(DATASET RECORDS)

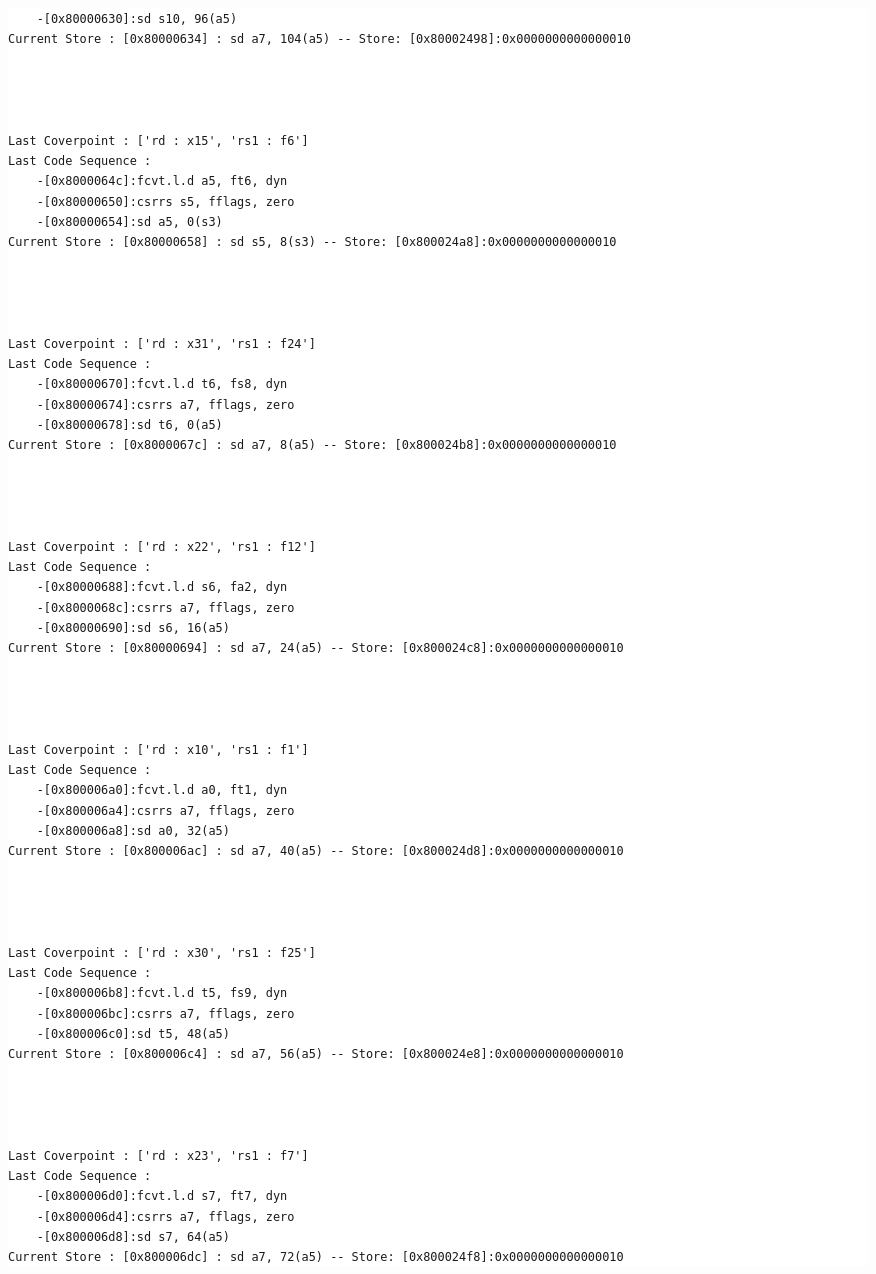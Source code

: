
 ```
	-[0x80000630]:sd s10, 96(a5)
Current Store : [0x80000634] : sd a7, 104(a5) -- Store: [0x80002498]:0x0000000000000010




Last Coverpoint : ['rd : x15', 'rs1 : f6']
Last Code Sequence : 
	-[0x8000064c]:fcvt.l.d a5, ft6, dyn
	-[0x80000650]:csrrs s5, fflags, zero
	-[0x80000654]:sd a5, 0(s3)
Current Store : [0x80000658] : sd s5, 8(s3) -- Store: [0x800024a8]:0x0000000000000010




Last Coverpoint : ['rd : x31', 'rs1 : f24']
Last Code Sequence : 
	-[0x80000670]:fcvt.l.d t6, fs8, dyn
	-[0x80000674]:csrrs a7, fflags, zero
	-[0x80000678]:sd t6, 0(a5)
Current Store : [0x8000067c] : sd a7, 8(a5) -- Store: [0x800024b8]:0x0000000000000010




Last Coverpoint : ['rd : x22', 'rs1 : f12']
Last Code Sequence : 
	-[0x80000688]:fcvt.l.d s6, fa2, dyn
	-[0x8000068c]:csrrs a7, fflags, zero
	-[0x80000690]:sd s6, 16(a5)
Current Store : [0x80000694] : sd a7, 24(a5) -- Store: [0x800024c8]:0x0000000000000010




Last Coverpoint : ['rd : x10', 'rs1 : f1']
Last Code Sequence : 
	-[0x800006a0]:fcvt.l.d a0, ft1, dyn
	-[0x800006a4]:csrrs a7, fflags, zero
	-[0x800006a8]:sd a0, 32(a5)
Current Store : [0x800006ac] : sd a7, 40(a5) -- Store: [0x800024d8]:0x0000000000000010




Last Coverpoint : ['rd : x30', 'rs1 : f25']
Last Code Sequence : 
	-[0x800006b8]:fcvt.l.d t5, fs9, dyn
	-[0x800006bc]:csrrs a7, fflags, zero
	-[0x800006c0]:sd t5, 48(a5)
Current Store : [0x800006c4] : sd a7, 56(a5) -- Store: [0x800024e8]:0x0000000000000010




Last Coverpoint : ['rd : x23', 'rs1 : f7']
Last Code Sequence : 
	-[0x800006d0]:fcvt.l.d s7, ft7, dyn
	-[0x800006d4]:csrrs a7, fflags, zero
	-[0x800006d8]:sd s7, 64(a5)
Current Store : [0x800006dc] : sd a7, 72(a5) -- Store: [0x800024f8]:0x0000000000000010

```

(End DATASET RECORDS)

## [WHAT THIS TASK INVOLVES]
Scan the entries above and work out how many lines include the word "fflags"; the reply is that number alone.

## [WRITTEN ANSWER]
6